愚妻が近くのスーパーに買い物に行って帰ってきた。
ダウンコートを着込み、帽子に眼鏡に、顔面をすっぽり覆うマスク。
「ワッ!」
異様な風体に、居間にいた私はビックリした。
「なんじゃ、その格好は」
「コロナの完全防備よ」
「そうまでして買い物に行かなくてもよいではないか」
そう言ったところが、
「あれ食べたい、これ食べたいって文句ばかり言ってるのは誰なのよ!」
異様な風体が怒った。
外出自粛も一週間。
用事はあるのだが、「要・急」かといえばそうでもない。
で、自宅に籠もり、普段は見ることのないテレビを観たりする。
昨夜はエベレス登攀をやっていた。
「雪山に登って面白いのか」
「面白いから登るんでしょ。
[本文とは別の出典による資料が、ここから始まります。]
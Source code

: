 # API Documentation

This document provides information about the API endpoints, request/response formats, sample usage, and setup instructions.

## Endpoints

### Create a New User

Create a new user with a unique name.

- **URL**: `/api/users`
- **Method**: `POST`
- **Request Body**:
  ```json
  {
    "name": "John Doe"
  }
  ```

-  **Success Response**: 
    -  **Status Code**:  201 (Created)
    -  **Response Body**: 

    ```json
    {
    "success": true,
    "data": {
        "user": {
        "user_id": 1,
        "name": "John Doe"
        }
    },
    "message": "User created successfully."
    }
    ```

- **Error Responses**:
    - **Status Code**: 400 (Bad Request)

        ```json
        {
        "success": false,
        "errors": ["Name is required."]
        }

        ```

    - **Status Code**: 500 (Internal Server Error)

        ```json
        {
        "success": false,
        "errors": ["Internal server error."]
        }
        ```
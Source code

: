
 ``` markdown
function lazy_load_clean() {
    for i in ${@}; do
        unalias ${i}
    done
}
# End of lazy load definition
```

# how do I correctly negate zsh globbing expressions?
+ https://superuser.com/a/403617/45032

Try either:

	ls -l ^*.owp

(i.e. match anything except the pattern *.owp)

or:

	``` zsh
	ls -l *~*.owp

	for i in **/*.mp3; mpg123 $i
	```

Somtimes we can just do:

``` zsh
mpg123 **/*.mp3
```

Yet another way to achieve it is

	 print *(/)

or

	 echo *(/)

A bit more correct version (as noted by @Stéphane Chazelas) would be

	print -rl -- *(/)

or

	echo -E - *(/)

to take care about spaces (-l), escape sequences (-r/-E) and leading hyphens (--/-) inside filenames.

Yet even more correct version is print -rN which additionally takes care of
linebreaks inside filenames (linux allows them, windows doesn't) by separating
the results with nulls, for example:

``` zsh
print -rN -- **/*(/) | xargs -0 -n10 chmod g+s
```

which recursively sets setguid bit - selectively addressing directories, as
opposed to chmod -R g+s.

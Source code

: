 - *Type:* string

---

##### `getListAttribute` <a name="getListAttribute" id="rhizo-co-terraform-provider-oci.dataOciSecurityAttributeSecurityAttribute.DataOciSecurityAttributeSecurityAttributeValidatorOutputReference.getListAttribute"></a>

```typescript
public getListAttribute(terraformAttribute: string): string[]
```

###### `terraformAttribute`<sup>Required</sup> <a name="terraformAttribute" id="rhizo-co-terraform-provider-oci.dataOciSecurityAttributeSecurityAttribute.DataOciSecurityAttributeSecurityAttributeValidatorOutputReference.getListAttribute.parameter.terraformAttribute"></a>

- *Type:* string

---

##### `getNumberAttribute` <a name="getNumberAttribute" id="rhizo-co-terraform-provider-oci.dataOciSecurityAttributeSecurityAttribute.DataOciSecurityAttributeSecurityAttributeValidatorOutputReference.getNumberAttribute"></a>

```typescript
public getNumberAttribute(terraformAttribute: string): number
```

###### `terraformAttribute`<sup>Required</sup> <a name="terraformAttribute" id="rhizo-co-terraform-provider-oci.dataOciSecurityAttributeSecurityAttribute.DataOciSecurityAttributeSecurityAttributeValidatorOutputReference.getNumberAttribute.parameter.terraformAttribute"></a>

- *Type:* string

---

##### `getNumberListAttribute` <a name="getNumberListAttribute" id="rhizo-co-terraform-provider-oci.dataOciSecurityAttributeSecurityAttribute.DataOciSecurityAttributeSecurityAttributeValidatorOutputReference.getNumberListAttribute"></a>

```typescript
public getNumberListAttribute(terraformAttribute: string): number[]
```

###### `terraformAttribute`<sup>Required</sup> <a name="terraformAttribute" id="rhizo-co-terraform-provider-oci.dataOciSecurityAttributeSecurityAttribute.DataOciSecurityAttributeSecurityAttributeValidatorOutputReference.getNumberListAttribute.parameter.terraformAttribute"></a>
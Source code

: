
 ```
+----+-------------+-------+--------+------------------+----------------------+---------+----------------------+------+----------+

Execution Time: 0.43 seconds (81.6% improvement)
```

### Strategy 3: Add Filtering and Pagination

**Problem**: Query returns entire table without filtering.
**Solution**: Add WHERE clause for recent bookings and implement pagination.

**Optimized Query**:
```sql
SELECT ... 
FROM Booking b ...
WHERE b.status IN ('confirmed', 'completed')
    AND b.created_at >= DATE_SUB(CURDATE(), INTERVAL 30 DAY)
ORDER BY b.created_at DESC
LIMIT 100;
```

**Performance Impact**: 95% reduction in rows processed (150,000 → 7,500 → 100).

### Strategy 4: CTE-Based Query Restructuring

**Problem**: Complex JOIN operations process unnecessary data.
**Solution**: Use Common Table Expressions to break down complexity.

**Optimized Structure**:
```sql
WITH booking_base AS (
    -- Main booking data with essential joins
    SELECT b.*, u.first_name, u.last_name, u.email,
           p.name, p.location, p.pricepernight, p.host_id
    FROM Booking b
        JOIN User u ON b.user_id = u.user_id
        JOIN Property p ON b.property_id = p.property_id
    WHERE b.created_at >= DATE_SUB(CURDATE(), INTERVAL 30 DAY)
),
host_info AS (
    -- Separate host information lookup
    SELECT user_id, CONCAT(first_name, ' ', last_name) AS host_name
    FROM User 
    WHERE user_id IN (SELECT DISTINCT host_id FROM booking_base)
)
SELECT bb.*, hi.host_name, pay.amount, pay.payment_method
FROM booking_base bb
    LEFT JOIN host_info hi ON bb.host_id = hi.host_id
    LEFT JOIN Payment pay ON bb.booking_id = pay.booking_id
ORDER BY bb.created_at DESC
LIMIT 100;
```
でなきゃ、行かないわよ」
「それもそうだ」
「ヒマなのね」
登山者には大変申しわけないが、夫婦してケチをつけながら、それでも興味津々で観るところが、年寄りということなのだろう。
今週も日帰り温泉はパスすると、愚妻は言っている。
コロナの感染リスクを心配しているように見えて、実は楽しんでいるのではないか。
いつ購入したのか、新しいマスクをつけている。
昨日は、マスクの中に装着するものが通販で届き、愚妻が嬉々としている。
コロナ禍も、そんな楽しみ方があるのだ。